A new, pre-clinical study by researchers suggests that a novel drug combination could lead to profound leukemia cell death by disrupting the function of two major pro-survival proteins.
The study took place at Virginia Commonwealth University Massey Cancer Center. The effectiveness of the therapy lies in its ability to target a pro-survival cell signaling pathway known as PI3K/AKT/mTOR, upon which the leukemia cells have become dependent.
In the study, published in the journal Cancer Research, researchers combined the drug ABT-737 with another agent BEZ235. ABT-737 targets proteins known as B-cell lymphoma 2 (Bcl-2) and Bcl-xL, which prevent apoptosis, a form of cell suicide, in cancer cells. BEZ235 directly inhibits the PI3K/AKT/mTOR pathway, and as a result, reduces the expression of another anti-apoptotic protein known as Mcl-1, which is not targeted by ABT-737.
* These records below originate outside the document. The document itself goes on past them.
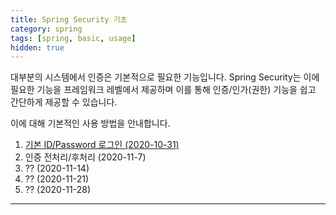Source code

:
 ```yaml
---
title: Spring Security 기초
category: spring
tags: [spring, basic, usage]
hidden: true
---
```


대부분의 시스템에서 인증은 기본적으로 필요한 기능입니다.
Spring Security는 이에 필요한 기능을 프레임워크 레벨에서 제공하며 이를 통해 인증/인가(권한) 기능을 쉽고 간단하게 제공할 수 있습니다.

이에 대해 기본적인 사용 방법을 안내합니다.

1. [기본 ID/Password 로그인 (2020-10-31)](/id-password-login)
2. 인증 전처리/후처리 (2020-11-7)
3. ?? (2020-11-14)
4. ?? (2020-11-21)
5. ?? (2020-11-28)

---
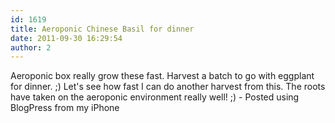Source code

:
 ```yaml
---
id: 1619
title: Aeroponic Chinese Basil for dinner
date: 2011-09-30 16:29:54
author: 2
---
```


Aeroponic box really grow these fast. Harvest a batch to go with eggplant for dinner. ;) Let's see how fast I can do another harvest from this. The roots have taken on the aeroponic environment really well! ;) - Posted using BlogPress from my iPhone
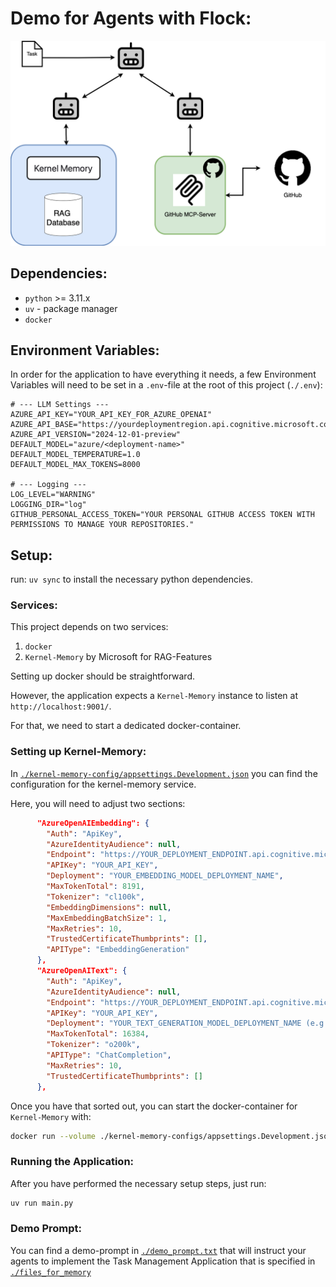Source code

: # Demo for Agents with Flock:

<img src="./architecture.drawio.png" alt="Architecture of the Application">

## Dependencies:

- `python` >= 3.11.x
- `uv` - package manager
- `docker` 

## Environment Variables:

In order for the application to have everything it needs,
a few Environment Variables will need to be set in 
a `.env`-file at the root of this project (`./.env`):


```
# --- LLM Settings ---
AZURE_API_KEY="YOUR_API_KEY_FOR_AZURE_OPENAI"
AZURE_API_BASE="https://yourdeploymentregion.api.cognitive.microsoft.com/"
AZURE_API_VERSION="2024-12-01-preview"
DEFAULT_MODEL="azure/<deployment-name>"
DEFAULT_MODEL_TEMPERATURE=1.0
DEFAULT_MODEL_MAX_TOKENS=8000

# --- Logging ---
LOG_LEVEL="WARNING"
LOGGING_DIR="log"
GITHUB_PERSONAL_ACCESS_TOKEN="YOUR PERSONAL GITHUB ACCESS TOKEN WITH PERMISSIONS TO MANAGE YOUR REPOSITORIES."
```

## Setup:

run: `uv sync` to install the necessary python dependencies.

### Services:

This project depends on two services:

1. `docker`
2. `Kernel-Memory` by Microsoft for RAG-Features

Setting up docker should be straightforward.

However, the application expects a `Kernel-Memory` instance
to listen at `http://localhost:9001/`.

For that, we need to start a dedicated docker-container.

### Setting up Kernel-Memory:

In [`./kernel-memory-config/appsettings.Development.json`](./kernel-memory-configs/appsettings.Development.json)
you can find the configuration for the kernel-memory service.

Here, you will need to adjust two sections:

```json
      "AzureOpenAIEmbedding": {
        "Auth": "ApiKey",
        "AzureIdentityAudience": null,
        "Endpoint": "https://YOUR_DEPLOYMENT_ENDPOINT.api.cognitive.microsoft.com/",
        "APIKey": "YOUR_API_KEY",
        "Deployment": "YOUR_EMBEDDING_MODEL_DEPLOYMENT_NAME",
        "MaxTokenTotal": 8191,
        "Tokenizer": "cl100k",
        "EmbeddingDimensions": null,
        "MaxEmbeddingBatchSize": 1,
        "MaxRetries": 10,
        "TrustedCertificateThumbprints": [],
        "APIType": "EmbeddingGeneration"
      },
      "AzureOpenAIText": {
        "Auth": "ApiKey",
        "AzureIdentityAudience": null,
        "Endpoint": "https://YOUR_DEPLOYMENT_ENDPOINT.api.cognitive.microsoft.com/",
        "APIKey": "YOUR_API_KEY",
        "Deployment": "YOUR_TEXT_GENERATION_MODEL_DEPLOYMENT_NAME (e.g. gpt-4.1-nano)",
        "MaxTokenTotal": 16384,
        "Tokenizer": "o200k",
        "APIType": "ChatCompletion",
        "MaxRetries": 10,
        "TrustedCertificateThumbprints": []
      },
```


Once you have that sorted out, you can start the docker-container for `Kernel-Memory` with:

```bash
docker run --volume ./kernel-memory-configs/appsettings.Development.json:/app/appsettings.Production.json -it --rm -p 9001:9001 kernelmemory/service
```

### Running the Application:

After you have performed the necessary setup steps, just run:

```bash
uv run main.py
```


### Demo Prompt:

You can find a demo-prompt in [`./demo_prompt.txt`](./demo_prompt.txt) that 
will instruct your agents to implement the Task Management Application that is specified
in [`./files_for_memory`](./files_for_memory/)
It is activated in 50 to 80 percent of patients with acute myelogenous leukemia (AML), and in some, but not all cases, is associated with genetic mutations. Significantly, disabling both anti-apoptotic proteins, Bcl-2 and Bcl-xL, in conjunction with Mcl-1, caused profound cell death of leukemia cells in the test tube as well as in animal models of AML.
"This study builds on many years of work in our laboratory investigating the mechanisms that regulate apoptosis in human leukemia cells. To the best of our knowledge, it is the first to raise the possibility that activation of the P13K/AKT/mTOR pathway, rather than genetic mutations within the pathway, may represent the best predictor of leukemia cell responses to these targeted agents," says one of the study's key researchers Steven Grant, M.D., Shirley Carter Olsson and Sture Gordon Olsson Chair in Oncology Research, associate director for translational research, program co-leader of Developmental Therapeutics and Cancer Cell Signaling research member at VCU Massey Cancer Center.
"These findings could lead to a new therapeutic strategy for patients with AML and potentially other diseases by targeting patients whose leukemia cells display activation of a specific survival pathway."
Grant's team made another discovery that helped explain the new therapy's effectiveness. They found that the therapy releases and/or activates the pro-apoptotic proteins Bim, Bak and Bax, which help trigger apoptosis. Thus, in addition to disabling major pro-survival proteins, the combination therapy also helps to unleash several additional proteins that promote apoptosis.
Moving forward, Grant and his team hope to work with pharmaceutical companies and the National Cancer Institute to develop strategies combining inhibitors of the PI3K/AKT/mTOR pathway with Bcl-2 family antagonists for the treatment of patients with AML.